After Coach made sure no one was still playing around in the locker room he made us do some stretches. Afterwards, he took us outside and explained we were playing football outside. For the most part, I was alieved because Stan would be preoccupied taking the game a little too seriously with his football team buddies he was with, but part of me wished he would console me and ask what was wrong. I knew I would not be able to handle it if Stan began prodding at what was wrong with me, so it was just wishful thinking that he could make me feel any better by talking to me.

The football game was pretty boring and ill-advised. Instead of dividing us up into teams the coach just kept two teams of people going against each other while everyone else walked around the football field. Occasionally he would swap it up and let a few people into one of the teams and force a few out, but for the most part, he had his dream teams going against each other. The students who were on the football team never were called off one of the teams to start walking, and that did include Stan. I noticed occasionally Clyde would stare at me for a bit when I glance at him. He was kept in the game about half of the time, but even when he was playing I would still catch him glancing at me. I should be feeling dirty for thinking about what I would like to do to guys, but for some reason, Clyde felt different. I actually did not feel ashamed and I did not know if it was because he was the one staring at me or if it was because I was just accepting who I was, but I could not do what I did with Kenny with anyone else. I had to stop caring about the possibility of Clyde, Stan, or anyone ever being into me, because if I did not then I would have to feel this way all over again would I not? Gym ended and I was in and out of the locker room before anyone really took notice.

I then headed towards the cafeteria for lunch and was relieved to see that Kenny still was not there. I did not know how I would feel seeing Kenny in a public place after what had happened and I did not want to figure out. I sat down after preparing my food and began eating. I was trying my best to just focus on eating when someone approached me.

"Hey Kyle," he said.

I looked up to see Craig Tucker standing to my right side. I remembered he and Kenny hung out sometimes and immediately feared that Kenny had told him about me.

"What do you want," I ask.

"What is going on with you and Kenny," Craig asks his with expression unchanging.

"What do you mean," I counter fearfully.

"Well one you got him lunch yesterday," Craig pointed out," and two he texted me that you two were catching up on old times when I called him yesterday."

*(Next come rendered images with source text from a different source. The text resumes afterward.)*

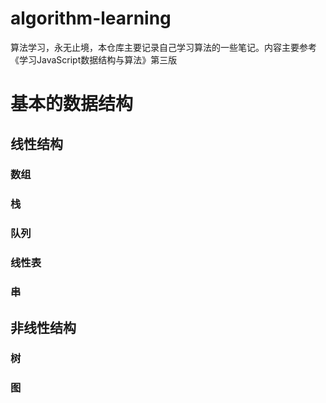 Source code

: # algorithm-learning
算法学习，永无止境，本仓库主要记录自己学习算法的一些笔记。内容主要参考《学习JavaScript数据结构与算法》第三版
# 基本的数据结构
## 线性结构
### 数组
### 栈
### 队列
### 线性表
### 串
## 非线性结构
### 树
### 图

I felt my skin grow cold. I was relieved that Craig's knowledge seemed limited, but the fact that Kenny felt confident enough to tell someone he and I were hanging out worried me. Everyone knew how Kenny and I were so it would definitely appear strange to anyone to hear the two of us were hanging out, and I had gotten lunch for him.

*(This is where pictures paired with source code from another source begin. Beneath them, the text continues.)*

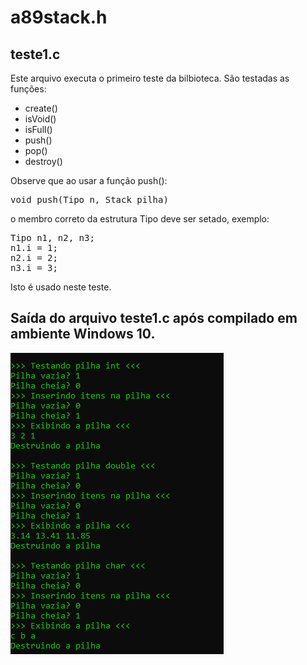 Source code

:# a89stack.h

## teste1.c

Este arquivo executa o primeiro teste da bilbioteca. São testadas as funções:
- create()
- isVoid()
- isFull()
- push()
- pop()
- destroy()


Observe que ao usar a função push():

<pre>
void push(Tipo n, Stack pilha)
</pre>

o membro correto da estrutura Tipo deve ser setado, exemplo:

<pre>
Tipo n1, n2, n3;
n1.i = 1;
n2.i = 2;
n3.i = 3;
</pre>

Isto é usado neste teste.

## Saída do arquivo teste1.c após compilado em ambiente Windows 10.

<img src="https://github.com/arataca89/C/blob/main/a89stack/teste1.PNG">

"Umm,"I say trying to come up with a response,"We were just hanging out is all," I lie.

"Yeah right," Craig says skeptically,"You two have not gotten along in forever."

I just roll my shoulders and get back to eating hoping he will leave me alone.

"Seriously Kenny almost missed work yesterday and I had to call to remind him," Craig added," What were you two up to that had Kenny pissed at me for interrupting."

"Look I don't have time to deal with a hundred questions leave me alone Craig," I snap.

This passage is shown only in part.